> [EXERCISE GOAL] Extract the first line through the line containing "- [MASM](https://sourceforge.net/projects/masm611/)" from the listing below, exactly as written.

==*==

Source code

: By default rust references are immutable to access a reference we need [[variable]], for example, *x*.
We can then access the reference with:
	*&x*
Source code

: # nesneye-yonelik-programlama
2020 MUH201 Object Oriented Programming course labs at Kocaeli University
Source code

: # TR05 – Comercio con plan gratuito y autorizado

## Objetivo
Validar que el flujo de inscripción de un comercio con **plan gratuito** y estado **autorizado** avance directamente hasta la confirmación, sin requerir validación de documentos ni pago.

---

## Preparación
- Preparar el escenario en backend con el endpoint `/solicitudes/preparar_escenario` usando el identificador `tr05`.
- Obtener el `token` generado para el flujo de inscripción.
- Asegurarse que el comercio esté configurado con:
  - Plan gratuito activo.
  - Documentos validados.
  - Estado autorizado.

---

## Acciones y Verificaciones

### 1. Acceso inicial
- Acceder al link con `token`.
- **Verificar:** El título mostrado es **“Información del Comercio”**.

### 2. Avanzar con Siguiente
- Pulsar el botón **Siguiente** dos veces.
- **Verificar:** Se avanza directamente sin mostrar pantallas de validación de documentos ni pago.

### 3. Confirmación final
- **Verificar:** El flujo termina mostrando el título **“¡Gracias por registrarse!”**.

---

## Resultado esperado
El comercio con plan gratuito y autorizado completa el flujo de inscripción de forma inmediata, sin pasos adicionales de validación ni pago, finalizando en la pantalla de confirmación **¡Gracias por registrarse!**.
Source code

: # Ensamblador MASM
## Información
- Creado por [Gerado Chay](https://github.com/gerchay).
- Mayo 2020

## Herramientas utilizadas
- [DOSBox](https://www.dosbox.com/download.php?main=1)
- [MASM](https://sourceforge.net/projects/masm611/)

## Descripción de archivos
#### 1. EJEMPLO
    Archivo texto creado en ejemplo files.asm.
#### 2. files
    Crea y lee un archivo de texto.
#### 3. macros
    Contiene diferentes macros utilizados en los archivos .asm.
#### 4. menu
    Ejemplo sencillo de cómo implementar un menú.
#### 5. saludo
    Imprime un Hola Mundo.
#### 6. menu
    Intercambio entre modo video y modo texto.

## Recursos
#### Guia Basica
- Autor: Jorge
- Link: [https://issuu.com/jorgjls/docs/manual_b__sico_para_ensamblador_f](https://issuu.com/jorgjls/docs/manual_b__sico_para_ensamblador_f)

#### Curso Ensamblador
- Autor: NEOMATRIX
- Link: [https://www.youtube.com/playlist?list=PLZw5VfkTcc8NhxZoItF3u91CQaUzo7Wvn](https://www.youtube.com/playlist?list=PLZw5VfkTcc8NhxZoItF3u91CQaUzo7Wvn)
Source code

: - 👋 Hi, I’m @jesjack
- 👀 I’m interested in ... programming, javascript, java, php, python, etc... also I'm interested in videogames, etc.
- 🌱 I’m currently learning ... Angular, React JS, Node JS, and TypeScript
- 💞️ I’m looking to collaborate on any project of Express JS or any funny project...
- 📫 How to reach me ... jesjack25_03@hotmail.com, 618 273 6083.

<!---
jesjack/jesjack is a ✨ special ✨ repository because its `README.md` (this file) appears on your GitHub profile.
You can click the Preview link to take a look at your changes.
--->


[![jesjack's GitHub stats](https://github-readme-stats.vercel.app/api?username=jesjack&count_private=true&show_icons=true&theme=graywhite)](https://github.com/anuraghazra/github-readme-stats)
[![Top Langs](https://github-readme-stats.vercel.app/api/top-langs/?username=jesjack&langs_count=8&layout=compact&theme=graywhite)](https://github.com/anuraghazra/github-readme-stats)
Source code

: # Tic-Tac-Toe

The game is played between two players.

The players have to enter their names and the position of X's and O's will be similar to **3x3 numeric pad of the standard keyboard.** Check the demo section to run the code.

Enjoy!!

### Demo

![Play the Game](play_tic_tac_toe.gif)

==*==

> [REPLY TO THE TASK]
Source code

: By default rust references are immutable to access a reference we need [[variable]], for example, *x*.
We can then access the reference with:
	*&x*
Source code

: # nesneye-yonelik-programlama
2020 MUH201 Object Oriented Programming course labs at Kocaeli University
Source code

: # TR05 – Comercio con plan gratuito y autorizado

## Objetivo
Validar que el flujo de inscripción de un comercio con **plan gratuito** y estado **autorizado** avance directamente hasta la confirmación, sin requerir validación de documentos ni pago.

---

## Preparación
- Preparar el escenario en backend con el endpoint `/solicitudes/preparar_escenario` usando el identificador `tr05`.
- Obtener el `token` generado para el flujo de inscripción.
- Asegurarse que el comercio esté configurado con:
  - Plan gratuito activo.
  - Documentos validados.
  - Estado autorizado.

---

## Acciones y Verificaciones

### 1. Acceso inicial
- Acceder al link con `token`.
- **Verificar:** El título mostrado es **“Información del Comercio”**.

### 2. Avanzar con Siguiente
- Pulsar el botón **Siguiente** dos veces.
- **Verificar:** Se avanza directamente sin mostrar pantallas de validación de documentos ni pago.

### 3. Confirmación final
- **Verificar:** El flujo termina mostrando el título **“¡Gracias por registrarse!”**.

---

## Resultado esperado
El comercio con plan gratuito y autorizado completa el flujo de inscripción de forma inmediata, sin pasos adicionales de validación ni pago, finalizando en la pantalla de confirmación **¡Gracias por registrarse!**.
Source code

: # Ensamblador MASM
## Información
- Creado por [Gerado Chay](https://github.com/gerchay).
- Mayo 2020

## Herramientas utilizadas
- [DOSBox](https://www.dosbox.com/download.php?main=1)
- [MASM](https://sourceforge.net/projects/masm611/)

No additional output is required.